We are learning more and more about the relationships between hearing loss and other lifestyle factors. For instances, it appears that a healthy diet is associated with lower rates of hearing loss, and the benefits of healthy eating certainly do not stop at hearing ability. In the big picture, the entire body seems better able to allow blood to flow to the parts of the body where it is needed most. Perhaps the most direct lifestyle behavior that is related to hearing loss is wearing earplugs in risky settings. 

Those who consistently wear hearing protection at jobs that pose a risk have better hearing ability than their counterparts who do not use these protective devices. Some recent studies have explored the relationship between smoking, drinking, and hearing loss. Although there is some variety in the results, the general picture is that smoking is a risk for hearing loss, and very heavy consumption of alcohol may be, as well. Let’s take a look at these findings, as well as the potential ways that cigarette smoking and heavy drinking might relate to hearing loss. 

The Studies

When it comes to cigarette smoking, the correlation with hearing loss is relatively stable across multiple studies. A recent research project at the University of Manchester looked at both cigarette smoking and second-hand smoke. The scholars found that both types of smoke exposure had high relationships with hearing loss. 

On the other hand, they did not find a similar relationship with drinking alcohol. At all three levels of alcohol consumption—light, moderate, and heavy—the study found that there was actually a net preventative effect in the data, meaning that those who drank had lower rates of hearing loss than their counterparts who were “teetotalers.” Based on this study, comparative analysis is helpful to confirm or disprove the results. 

In the case of cigarette smoking, other studies have found the same result that smoking does result in much higher rates of age-related hearing loss. One study even investigated the relationship between the number of cigarettes smoked in a day and the incidence of hearing loss, finding that those who were heavy smokers had higher rates of hearing loss in the high and middle ranges of hearing. Another study based in Germany claims not to have found a relationship between smoking and hearing loss. 

When it comes to drinking, there is one study denoting that only very heavy drinkers have a greater risk of hearing loss. This relationship could have to do with brain damage that is caused by excessive drinking, effectively making the brain unable to process auditory information that is properly sent from functional ears. Another possibility is that the blood alcohol content of a person with very high alcohol consumption is actually preventing oxygen and other nutrients from passing from the heart to the ears. 

The Interpretation

With some variety in the results, you might want to know simply what to take away from these studies. As we know, these studies are based on sampling methods that mean they are not a sure-fire predictor of whether you will or will not develop hearing loss when you take part in these lifestyle behaviors. 

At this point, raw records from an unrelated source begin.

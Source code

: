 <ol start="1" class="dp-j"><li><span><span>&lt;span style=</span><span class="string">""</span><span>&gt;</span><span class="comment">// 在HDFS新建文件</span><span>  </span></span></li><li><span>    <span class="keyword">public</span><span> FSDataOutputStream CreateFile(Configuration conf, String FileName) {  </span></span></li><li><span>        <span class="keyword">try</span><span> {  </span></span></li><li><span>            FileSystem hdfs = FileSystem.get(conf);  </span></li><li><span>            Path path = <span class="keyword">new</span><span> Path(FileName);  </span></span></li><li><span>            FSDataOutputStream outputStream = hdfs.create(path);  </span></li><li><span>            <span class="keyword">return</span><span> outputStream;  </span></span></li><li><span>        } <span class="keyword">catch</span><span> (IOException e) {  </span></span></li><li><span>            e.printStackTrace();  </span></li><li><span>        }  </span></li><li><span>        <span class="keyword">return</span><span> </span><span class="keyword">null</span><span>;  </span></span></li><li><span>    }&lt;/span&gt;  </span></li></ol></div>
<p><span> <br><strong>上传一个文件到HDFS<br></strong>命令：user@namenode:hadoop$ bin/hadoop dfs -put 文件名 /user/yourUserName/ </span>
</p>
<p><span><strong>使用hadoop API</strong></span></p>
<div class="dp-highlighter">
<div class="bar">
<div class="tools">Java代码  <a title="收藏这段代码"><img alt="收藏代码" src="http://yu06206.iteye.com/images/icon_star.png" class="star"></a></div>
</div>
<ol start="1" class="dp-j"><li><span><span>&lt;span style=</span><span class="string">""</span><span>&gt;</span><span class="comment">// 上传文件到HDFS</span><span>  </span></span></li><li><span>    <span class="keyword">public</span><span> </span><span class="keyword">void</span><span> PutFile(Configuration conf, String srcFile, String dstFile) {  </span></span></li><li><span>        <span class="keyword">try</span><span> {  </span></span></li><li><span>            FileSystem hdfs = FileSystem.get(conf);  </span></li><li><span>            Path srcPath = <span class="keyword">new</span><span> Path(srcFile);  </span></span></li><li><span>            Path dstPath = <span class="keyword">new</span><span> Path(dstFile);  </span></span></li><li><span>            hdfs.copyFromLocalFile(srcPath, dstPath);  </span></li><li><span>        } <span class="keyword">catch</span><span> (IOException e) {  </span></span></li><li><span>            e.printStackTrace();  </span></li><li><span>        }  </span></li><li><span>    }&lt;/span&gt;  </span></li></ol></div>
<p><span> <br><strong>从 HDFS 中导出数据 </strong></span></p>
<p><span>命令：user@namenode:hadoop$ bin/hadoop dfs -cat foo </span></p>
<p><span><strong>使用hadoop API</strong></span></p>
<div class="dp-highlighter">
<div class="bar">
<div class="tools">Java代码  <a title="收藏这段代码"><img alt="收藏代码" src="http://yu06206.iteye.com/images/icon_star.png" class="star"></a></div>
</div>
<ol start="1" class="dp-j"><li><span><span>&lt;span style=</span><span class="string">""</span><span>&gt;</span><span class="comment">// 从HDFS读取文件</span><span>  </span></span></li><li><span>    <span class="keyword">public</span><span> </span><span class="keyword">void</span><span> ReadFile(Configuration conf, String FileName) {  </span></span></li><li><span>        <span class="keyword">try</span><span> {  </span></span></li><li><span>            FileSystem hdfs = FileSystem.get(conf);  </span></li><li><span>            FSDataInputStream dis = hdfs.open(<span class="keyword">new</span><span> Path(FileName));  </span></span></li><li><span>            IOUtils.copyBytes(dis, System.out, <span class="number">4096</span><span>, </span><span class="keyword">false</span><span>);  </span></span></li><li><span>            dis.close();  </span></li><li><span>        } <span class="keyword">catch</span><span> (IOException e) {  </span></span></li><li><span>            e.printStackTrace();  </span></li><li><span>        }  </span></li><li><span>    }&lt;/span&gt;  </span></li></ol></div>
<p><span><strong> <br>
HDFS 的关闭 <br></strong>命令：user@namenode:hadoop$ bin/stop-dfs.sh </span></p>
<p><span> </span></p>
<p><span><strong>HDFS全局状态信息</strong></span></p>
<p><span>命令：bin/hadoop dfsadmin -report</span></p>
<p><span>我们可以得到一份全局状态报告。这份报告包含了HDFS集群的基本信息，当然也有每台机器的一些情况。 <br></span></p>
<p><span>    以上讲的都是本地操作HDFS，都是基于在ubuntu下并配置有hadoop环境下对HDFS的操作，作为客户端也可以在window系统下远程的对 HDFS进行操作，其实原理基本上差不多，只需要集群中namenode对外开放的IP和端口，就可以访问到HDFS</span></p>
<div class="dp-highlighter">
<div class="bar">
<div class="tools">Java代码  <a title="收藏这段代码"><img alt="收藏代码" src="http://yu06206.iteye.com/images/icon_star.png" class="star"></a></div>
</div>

However, when combined with the other evidence for the negative health effect of smoking and excessive drinking, the conclusions are clear. Smoking cessation improves health outcomes in a remarkable amount of time, and after years go by without smoking, you can experience even greater benefits. 

The possibility that you might promote better hearing is even more reason to put a smoking cessation program in effect. When it comes to drinking, in general, more and more studies are demonstrating that drinking seldom or even occasionally can be done without serious health consequences, and some drinking is even recommended by diets such as the Alternative Mediterranean Diet (AMED). 

The problems arise when drinking is excessive and sustained, leading to not only the possibility of hearing loss but serious issues such as brain damage, cirrhosis of the liver, and mental health consequences. Pursuing a healthy lifestyle sounds difficult until you take that first step of engagement. From that point forward each day without smoking or excessive drinking is one more step toward your future wellbeing.